(Stored data)
■ ■ ■ ■

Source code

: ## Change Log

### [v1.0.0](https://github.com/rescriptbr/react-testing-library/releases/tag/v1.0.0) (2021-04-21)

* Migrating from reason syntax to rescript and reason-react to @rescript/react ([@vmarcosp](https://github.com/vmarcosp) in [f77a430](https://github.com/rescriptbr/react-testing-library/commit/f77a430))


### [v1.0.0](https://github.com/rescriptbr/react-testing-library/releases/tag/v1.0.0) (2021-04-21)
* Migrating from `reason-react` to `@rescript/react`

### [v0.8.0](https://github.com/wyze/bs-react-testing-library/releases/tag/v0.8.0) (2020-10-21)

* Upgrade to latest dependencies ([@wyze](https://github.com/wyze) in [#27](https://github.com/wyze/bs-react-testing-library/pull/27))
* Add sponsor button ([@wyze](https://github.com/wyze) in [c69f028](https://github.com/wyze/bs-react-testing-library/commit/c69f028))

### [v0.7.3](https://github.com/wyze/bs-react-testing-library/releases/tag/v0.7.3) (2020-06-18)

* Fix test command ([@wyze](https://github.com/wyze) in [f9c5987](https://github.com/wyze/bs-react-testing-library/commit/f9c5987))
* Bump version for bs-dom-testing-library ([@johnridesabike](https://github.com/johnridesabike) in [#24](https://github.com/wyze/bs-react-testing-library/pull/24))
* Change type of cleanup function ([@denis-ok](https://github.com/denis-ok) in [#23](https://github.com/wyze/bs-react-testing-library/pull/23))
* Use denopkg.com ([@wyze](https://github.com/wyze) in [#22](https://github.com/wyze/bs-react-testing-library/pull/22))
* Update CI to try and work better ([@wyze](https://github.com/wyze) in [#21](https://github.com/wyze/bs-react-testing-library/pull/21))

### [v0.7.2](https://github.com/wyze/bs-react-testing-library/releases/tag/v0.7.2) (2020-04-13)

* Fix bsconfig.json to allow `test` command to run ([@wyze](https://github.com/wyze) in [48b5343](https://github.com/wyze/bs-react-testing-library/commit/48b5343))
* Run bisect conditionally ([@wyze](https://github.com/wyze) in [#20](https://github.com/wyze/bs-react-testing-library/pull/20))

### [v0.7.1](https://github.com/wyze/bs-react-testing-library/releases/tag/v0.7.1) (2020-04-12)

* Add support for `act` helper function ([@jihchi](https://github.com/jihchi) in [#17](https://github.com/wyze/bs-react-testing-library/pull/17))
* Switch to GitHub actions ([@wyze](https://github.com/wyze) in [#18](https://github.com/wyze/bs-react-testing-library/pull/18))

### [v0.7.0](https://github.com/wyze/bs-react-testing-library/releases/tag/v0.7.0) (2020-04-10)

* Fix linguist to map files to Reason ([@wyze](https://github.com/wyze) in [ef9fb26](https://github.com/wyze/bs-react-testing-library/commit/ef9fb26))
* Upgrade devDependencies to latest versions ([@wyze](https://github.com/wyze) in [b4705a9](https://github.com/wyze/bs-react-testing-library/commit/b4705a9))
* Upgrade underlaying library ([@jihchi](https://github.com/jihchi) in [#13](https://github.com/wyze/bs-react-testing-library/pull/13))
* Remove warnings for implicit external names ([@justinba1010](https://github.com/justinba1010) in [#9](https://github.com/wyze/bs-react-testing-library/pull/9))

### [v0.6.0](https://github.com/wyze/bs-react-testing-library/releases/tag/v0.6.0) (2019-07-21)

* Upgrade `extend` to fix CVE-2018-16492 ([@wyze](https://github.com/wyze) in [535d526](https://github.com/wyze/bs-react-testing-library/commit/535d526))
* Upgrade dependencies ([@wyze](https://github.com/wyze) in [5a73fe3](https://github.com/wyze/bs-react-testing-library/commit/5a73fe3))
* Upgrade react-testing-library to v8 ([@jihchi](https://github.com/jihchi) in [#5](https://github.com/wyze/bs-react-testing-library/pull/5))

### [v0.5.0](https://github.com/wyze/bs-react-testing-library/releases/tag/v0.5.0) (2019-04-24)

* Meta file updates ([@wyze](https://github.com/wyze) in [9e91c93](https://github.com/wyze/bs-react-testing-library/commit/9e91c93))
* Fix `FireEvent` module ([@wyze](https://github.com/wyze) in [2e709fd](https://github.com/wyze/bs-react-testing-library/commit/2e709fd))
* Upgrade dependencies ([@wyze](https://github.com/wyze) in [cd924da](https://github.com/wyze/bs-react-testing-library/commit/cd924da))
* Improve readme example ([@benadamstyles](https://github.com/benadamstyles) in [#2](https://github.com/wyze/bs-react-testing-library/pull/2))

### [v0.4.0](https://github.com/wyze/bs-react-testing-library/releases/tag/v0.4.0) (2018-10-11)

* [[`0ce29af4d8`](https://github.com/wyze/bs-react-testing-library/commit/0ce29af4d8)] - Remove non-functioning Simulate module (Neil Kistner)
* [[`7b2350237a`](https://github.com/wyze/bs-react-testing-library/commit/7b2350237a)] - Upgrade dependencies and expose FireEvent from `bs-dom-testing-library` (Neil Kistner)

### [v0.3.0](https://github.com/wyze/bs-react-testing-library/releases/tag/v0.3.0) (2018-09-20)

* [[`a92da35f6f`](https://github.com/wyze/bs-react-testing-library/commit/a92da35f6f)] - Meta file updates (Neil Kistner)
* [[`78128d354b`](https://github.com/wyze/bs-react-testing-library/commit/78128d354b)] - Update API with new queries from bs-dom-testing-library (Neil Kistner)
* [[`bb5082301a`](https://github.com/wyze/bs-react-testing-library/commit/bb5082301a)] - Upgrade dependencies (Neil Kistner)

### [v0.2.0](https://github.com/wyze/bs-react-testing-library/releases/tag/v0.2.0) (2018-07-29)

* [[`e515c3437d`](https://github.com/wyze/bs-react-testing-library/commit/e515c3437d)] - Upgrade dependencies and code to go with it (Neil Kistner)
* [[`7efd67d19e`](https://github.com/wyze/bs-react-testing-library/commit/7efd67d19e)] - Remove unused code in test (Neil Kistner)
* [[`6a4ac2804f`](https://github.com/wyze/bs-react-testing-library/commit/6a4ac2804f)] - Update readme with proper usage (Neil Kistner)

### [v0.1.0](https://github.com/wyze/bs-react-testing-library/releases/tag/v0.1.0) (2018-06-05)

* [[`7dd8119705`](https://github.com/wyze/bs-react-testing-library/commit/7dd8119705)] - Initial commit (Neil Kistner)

■ ■ ■ ■

#### [HOW TO COMPLETE THIS TASK]
Please return every line from the first one in the records above down to the line containing "Change type of", including both, exactly as written and nothing more.

#### [EXERCISE RESPONSE]
Source code

: ## Change Log

### [v1.0.0](https://github.com/rescriptbr/react-testing-library/releases/tag/v1.0.0) (2021-04-21)

* Migrating from reason syntax to rescript and reason-react to @rescript/react ([@vmarcosp](https://github.com/vmarcosp) in [f77a430](https://github.com/rescriptbr/react-testing-library/commit/f77a430))


### [v1.0.0](https://github.com/rescriptbr/react-testing-library/releases/tag/v1.0.0) (2021-04-21)
* Migrating from `reason-react` to `@rescript/react`

### [v0.8.0](https://github.com/wyze/bs-react-testing-library/releases/tag/v0.8.0) (2020-10-21)

* Upgrade to latest dependencies ([@wyze](https://github.com/wyze) in [#27](https://github.com/wyze/bs-react-testing-library/pull/27))
* Add sponsor button ([@wyze](https://github.com/wyze) in [c69f028](https://github.com/wyze/bs-react-testing-library/commit/c69f028))

### [v0.7.3](https://github.com/wyze/bs-react-testing-library/releases/tag/v0.7.3) (2020-06-18)

* Fix test command ([@wyze](https://github.com/wyze) in [f9c5987](https://github.com/wyze/bs-react-testing-library/commit/f9c5987))
* Bump version for bs-dom-testing-library ([@johnridesabike](https://github.com/johnridesabike) in [#24](https://github.com/wyze/bs-react-testing-library/pull/24))
* Change type of cleanup function ([@denis-ok](https://github.com/denis-ok) in [#23](https://github.com/wyze/bs-react-testing-library/pull/23))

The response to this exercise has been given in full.